Tuesday, March 13, 2012

Large-scale matching exercise using MySQL

In my previous post (MySQL: A Few Metrics, 3 March 2012) I have mentioned some parameters of a task I recently faced. We are now going to examine that task in more detail.

We have two large text files, File1 and File2. They both contain text entries, one per line, over 400 million lines each. We know almost nothing about the content beyond that; it is definitely unsorted within each of the files, some lines may be repetitive. So for the purpose of this discussion let us say File1 is 430 million lines and File2 is 440 million lines.

To recap: the only machine I had available for this task was an VM that had plenty of disk - about 1 TB unused - but little processing power and only 512 MB RAM. It was running CentOS 6 and MySQL 5.1.52. First word of caution: if you intend to manipulate large tables it is advisable to ascertain that either /tmp has plenty of room for its invisible temporary files, or else change the temporary directory to something else. You can do that by setting the TMPDIR environment variable to the desirable location. On CentOS I just inserted the appropriate line towards the top of /etc/init.d/mysqld and that did the trick:

# Alternate temporary storage directory
export TMPDIR=/home/mysql/tmp

My first instinct was to first sort the two lists individually and then, after they are sorted, find matches as well as content exclusive to either list by doing one forward pass through both. I still believe that approach was sensible - however, the sorting phase proved to be more time-consuming than I expected. The most likely reason for that was that, as I already mentioned, inexact comparisons take qualitatively longer than exact ones - and sorting, no matter how you do it, is based upon inexact comparisons.

However, that same fact could be used to our advantage.
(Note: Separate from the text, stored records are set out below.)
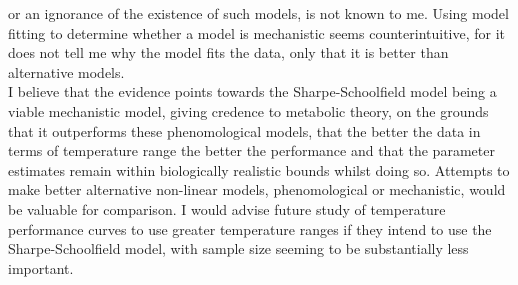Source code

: \documentclass[fontsize=11pt]{scrartcl}\usepackage[]{graphicx}\usepackage[]{color}
\begin{document}
  or an ignorance of the existence of such models, is not known to me. Using model fitting to determine whether a 
  model is mechanistic seems counterintuitive, for it does not tell me why the model fits the data, only that 
  it is better than alternative models. \\
  I believe that the evidence points towards the Sharpe-Schoolfield model being a viable mechanistic model, giving credence
  to metabolic theory, on the grounds that it outperforms 
  these phenomological models, that the better the data in terms of temperature range the better the performance 
  and that the parameter estimates 
  remain within biologically realistic bounds whilst doing so. Attempts to make better alternative non-linear models, 
  phenomological or mechanistic, would be valuable for comparison. I would advise future study of temperature performance curves
  to use greater temperature ranges if they intend to use the Sharpe-Schoolfield model, with sample size seeming to be substantially
  less important. \\
  

  
  
\end{document}
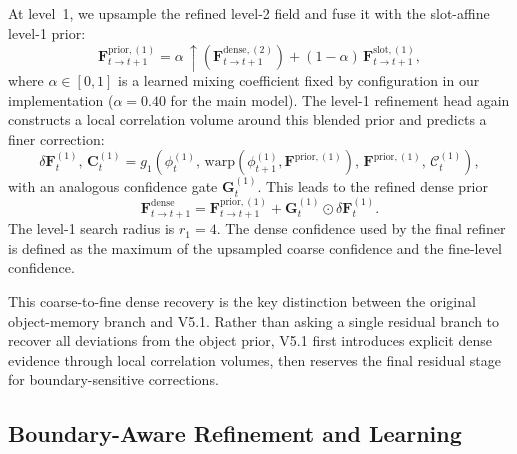 At level~1, we upsample the refined level-2 field and fuse it with the slot-affine level-1 prior:
\begin{equation}
\label{eq:prior_blend}
\mathbf{F}^{\mathrm{prior},(1)}_{t\rightarrow t+1} = \alpha\,\uparrow\!\left(\mathbf{F}^{\mathrm{dense},(2)}_{t\rightarrow t+1}\right) + (1-\alpha)\,\mathbf{F}^{\mathrm{slot},(1)}_{t\rightarrow t+1},
\end{equation}
where $\alpha\in[0,1]$ is a learned mixing coefficient fixed by configuration in our implementation ($\alpha=0.40$ for the main model). The level-1 refinement head again constructs a local correlation volume around this blended prior and predicts a finer correction:
\begin{equation}
\delta \mathbf{F}_t^{(1)},\, \mathbf{C}_t^{(1)} = g_1\left(\phi_t^{(1)},\, \mathrm{warp}(\phi_{t+1}^{(1)},\mathbf{F}^{\mathrm{prior},(1)}),\, \mathbf{F}^{\mathrm{prior},(1)},\, \mathcal{C}_t^{(1)}\right),
\end{equation}
with an analogous confidence gate $\mathbf{G}^{(1)}_t$. This leads to the refined dense prior
\begin{equation}
\label{eq:dense_prior}
\mathbf{F}^{\mathrm{dense}}_{t\rightarrow t+1} = \mathbf{F}^{\mathrm{prior},(1)}_{t\rightarrow t+1} + \mathbf{G}^{(1)}_t \odot \delta \mathbf{F}_t^{(1)}.
\end{equation}
The level-1 search radius is $r_1=4$. The dense confidence used by the final refiner is defined as the maximum of the upsampled coarse confidence and the fine-level confidence.

This coarse-to-fine dense recovery is the key distinction between the original object-memory branch and V5.1. Rather than asking a single residual branch to recover all deviations from the object prior, V5.1 first introduces explicit dense evidence through local correlation volumes, then reserves the final residual stage for boundary-sensitive corrections.

\subsection{Boundary-Aware Refinement and Learning}

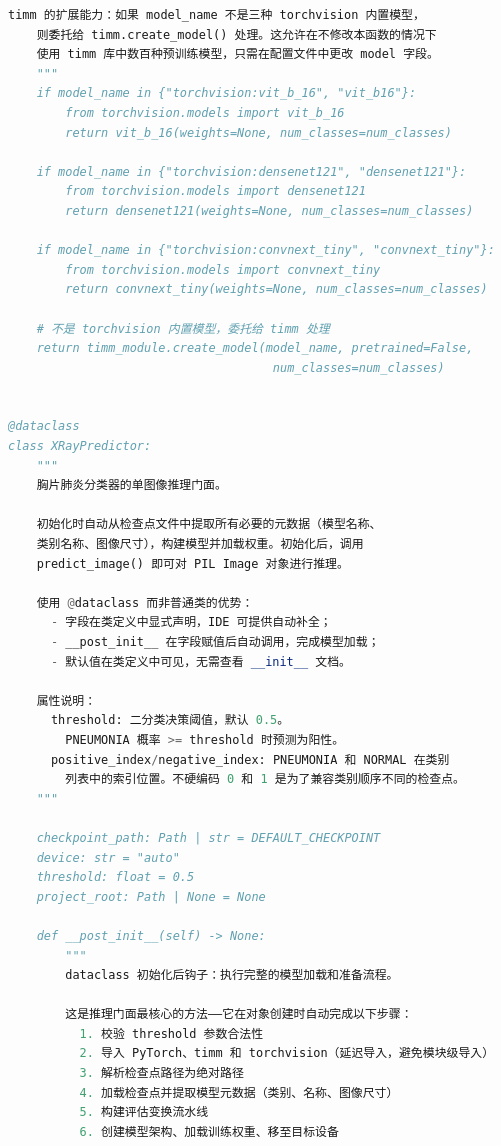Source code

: \documentclass[12pt,a4paper,UTF8,openany]{ctexbook}
\begin{document}
\begin{lstlisting}[language=Python, caption={推理接口模块（inference.py）}, label={lst:inference}]
    timm 的扩展能力：如果 model_name 不是三种 torchvision 内置模型，
    则委托给 timm.create_model() 处理。这允许在不修改本函数的情况下
    使用 timm 库中数百种预训练模型，只需在配置文件中更改 model 字段。
    """
    if model_name in {"torchvision:vit_b_16", "vit_b16"}:
        from torchvision.models import vit_b_16
        return vit_b_16(weights=None, num_classes=num_classes)

    if model_name in {"torchvision:densenet121", "densenet121"}:
        from torchvision.models import densenet121
        return densenet121(weights=None, num_classes=num_classes)

    if model_name in {"torchvision:convnext_tiny", "convnext_tiny"}:
        from torchvision.models import convnext_tiny
        return convnext_tiny(weights=None, num_classes=num_classes)

    # 不是 torchvision 内置模型，委托给 timm 处理
    return timm_module.create_model(model_name, pretrained=False,
                                     num_classes=num_classes)


@dataclass
class XRayPredictor:
    """
    胸片肺炎分类器的单图像推理门面。

    初始化时自动从检查点文件中提取所有必要的元数据（模型名称、
    类别名称、图像尺寸），构建模型并加载权重。初始化后，调用
    predict_image() 即可对 PIL Image 对象进行推理。

    使用 @dataclass 而非普通类的优势：
      - 字段在类定义中显式声明，IDE 可提供自动补全；
      - __post_init__ 在字段赋值后自动调用，完成模型加载；
      - 默认值在类定义中可见，无需查看 __init__ 文档。

    属性说明：
      threshold: 二分类决策阈值，默认 0.5。
        PNEUMONIA 概率 >= threshold 时预测为阳性。
      positive_index/negative_index: PNEUMONIA 和 NORMAL 在类别
        列表中的索引位置。不硬编码 0 和 1 是为了兼容类别顺序不同的检查点。
    """

    checkpoint_path: Path | str = DEFAULT_CHECKPOINT
    device: str = "auto"
    threshold: float = 0.5
    project_root: Path | None = None

    def __post_init__(self) -> None:
        """
        dataclass 初始化后钩子：执行完整的模型加载和准备流程。

        这是推理门面最核心的方法——它在对象创建时自动完成以下步骤：
          1. 校验 threshold 参数合法性
          2. 导入 PyTorch、timm 和 torchvision（延迟导入，避免模块级导入）
          3. 解析检查点路径为绝对路径
          4. 加载检查点并提取模型元数据（类别、名称、图像尺寸）
          5. 构建评估变换流水线
          6. 创建模型架构、加载训练权重、移至目标设备


\end{lstlisting}
\end{document}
We could do exact comparisons to determine the intersection of the two lists - and then separate the entries exclusive to either list.

Let us now run through a practical example that reflects what I ended up doing after some trials and errors. The names have been adjusted from those I used to make this text more readable. My apologies for any possible typos in that syntax.

Alright, let us get going now. We have our files: File1 (430 million lines) and File2 (440 million lines).

So first let us create the necessary tables:

mysql> CREATE TABLE f1_list (f1_id INT NOT NULL AUTO_INCREMENT PRIMARY KEY, text_line TEXT NOT NULL, INDEX (text_line(400) ASC));
Query OK, 0 rows affected (0.01 sec)

mysql> CREATE TABLE f2_list (f2_id INT NOT NULL AUTO_INCREMENT PRIMARY KEY, text_line TEXT NOT NULL, INDEX (text_line(400) ASC));
Query OK, 0 rows affected (0.00 sec)

mysql> CREATE TABLE common_list (cl_id INT NOT NULL AUTO_INCREMENT PRIMARY KEY, f1_id INT NOT NULL, f2_id INT NOT NULL, text_line TEXT NOT NULL, INDEX (f1_id ASC), INDEX (f2_id ASC), INDEX (text_line(400) ASC));
Query OK, 0 rows affected (0.00 sec)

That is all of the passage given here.